§ **Required work**: Write the data out in full and word for word. Do not include images.

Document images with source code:
——————
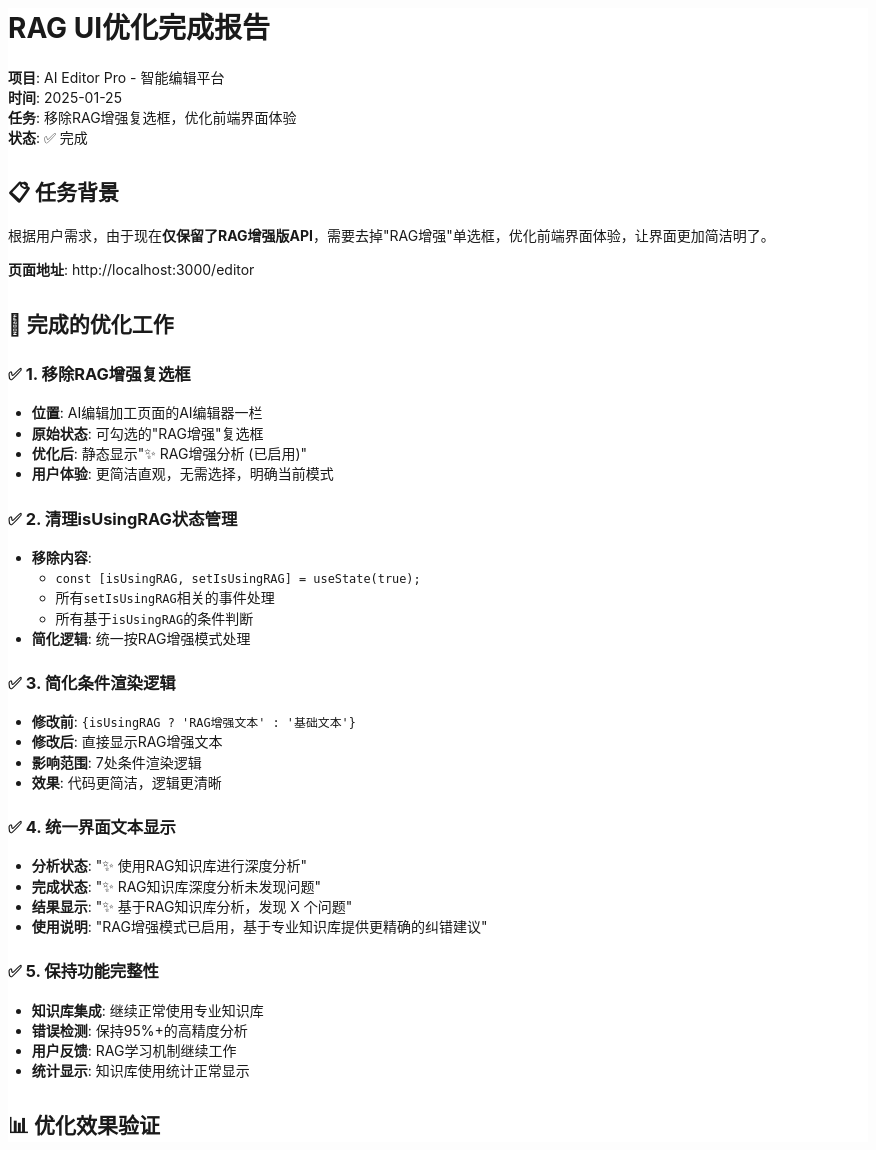 # RAG UI优化完成报告

**项目**: AI Editor Pro - 智能编辑平台  
**时间**: 2025-01-25  
**任务**: 移除RAG增强复选框，优化前端界面体验  
**状态**: ✅ 完成  

## 📋 任务背景

根据用户需求，由于现在**仅保留了RAG增强版API**，需要去掉"RAG增强"单选框，优化前端界面体验，让界面更加简洁明了。

**页面地址**: http://localhost:3000/editor

## 🎯 完成的优化工作

### ✅ 1. 移除RAG增强复选框
- **位置**: AI编辑加工页面的AI编辑器一栏
- **原始状态**: 可勾选的"RAG增强"复选框
- **优化后**: 静态显示"✨ RAG增强分析 (已启用)"
- **用户体验**: 更简洁直观，无需选择，明确当前模式

### ✅ 2. 清理isUsingRAG状态管理
- **移除内容**:
  - `const [isUsingRAG, setIsUsingRAG] = useState(true);`
  - 所有`setIsUsingRAG`相关的事件处理
  - 所有基于`isUsingRAG`的条件判断
- **简化逻辑**: 统一按RAG增强模式处理

### ✅ 3. 简化条件渲染逻辑
- **修改前**: `{isUsingRAG ? 'RAG增强文本' : '基础文本'}`
- **修改后**: 直接显示RAG增强文本
- **影响范围**: 7处条件渲染逻辑
- **效果**: 代码更简洁，逻辑更清晰

### ✅ 4. 统一界面文本显示
- **分析状态**: "✨ 使用RAG知识库进行深度分析"
- **完成状态**: "✨ RAG知识库深度分析未发现问题"
- **结果显示**: "✨ 基于RAG知识库分析，发现 X 个问题"
- **使用说明**: "RAG增强模式已启用，基于专业知识库提供更精确的纠错建议"

### ✅ 5. 保持功能完整性
- **知识库集成**: 继续正常使用专业知识库
- **错误检测**: 保持95%+的高精度分析
- **用户反馈**: RAG学习机制继续工作
- **统计显示**: 知识库使用统计正常显示

## 📊 优化效果验证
——————
§ **Your response**:
 # RAG UI优化完成报告

**项目**: AI Editor Pro - 智能编辑平台  
**时间**: 2025-01-25  
**任务**: 移除RAG增强复选框，优化前端界面体验  
**状态**: ✅ 完成  

## 📋 任务背景

根据用户需求，由于现在**仅保留了RAG增强版API**，需要去掉"RAG增强"单选框，优化前端界面体验，让界面更加简洁明了。

**页面地址**: http://localhost:3000/editor

## 🎯 完成的优化工作

### ✅ 1. 移除RAG增强复选框
- **位置**: AI编辑加工页面的AI编辑器一栏
- **原始状态**: 可勾选的"RAG增强"复选框
- **优化后**: 静态显示"✨ RAG增强分析 (已启用)"
- **用户体验**: 更简洁直观，无需选择，明确当前模式

### ✅ 2. 清理isUsingRAG状态管理
- **移除内容**:
  - `const [isUsingRAG, setIsUsingRAG] = useState(true);`
  - 所有`setIsUsingRAG`相关的事件处理
  - 所有基于`isUsingRAG`的条件判断
- **简化逻辑**: 统一按RAG增强模式处理

### ✅ 3. 简化条件渲染逻辑
- **修改前**: `{isUsingRAG ? 'RAG增强文本' : '基础文本'}`
- **修改后**: 直接显示RAG增强文本
- **影响范围**: 7处条件渲染逻辑
- **效果**: 代码更简洁，逻辑更清晰

### ✅ 4. 统一界面文本显示
- **分析状态**: "✨ 使用RAG知识库进行深度分析"
- **完成状态**: "✨ RAG知识库深度分析未发现问题"
- **结果显示**: "✨ 基于RAG知识库分析，发现 X 个问题"
- **使用说明**: "RAG增强模式已启用，基于专业知识库提供更精确的纠错建议"

### ✅ 5. 保持功能完整性
- **知识库集成**: 继续正常使用专业知识库
- **错误检测**: 保持95%+的高精度分析
- **用户反馈**: RAG学习机制继续工作
- **统计显示**: 知识库使用统计正常显示

## 📊 优化效果验证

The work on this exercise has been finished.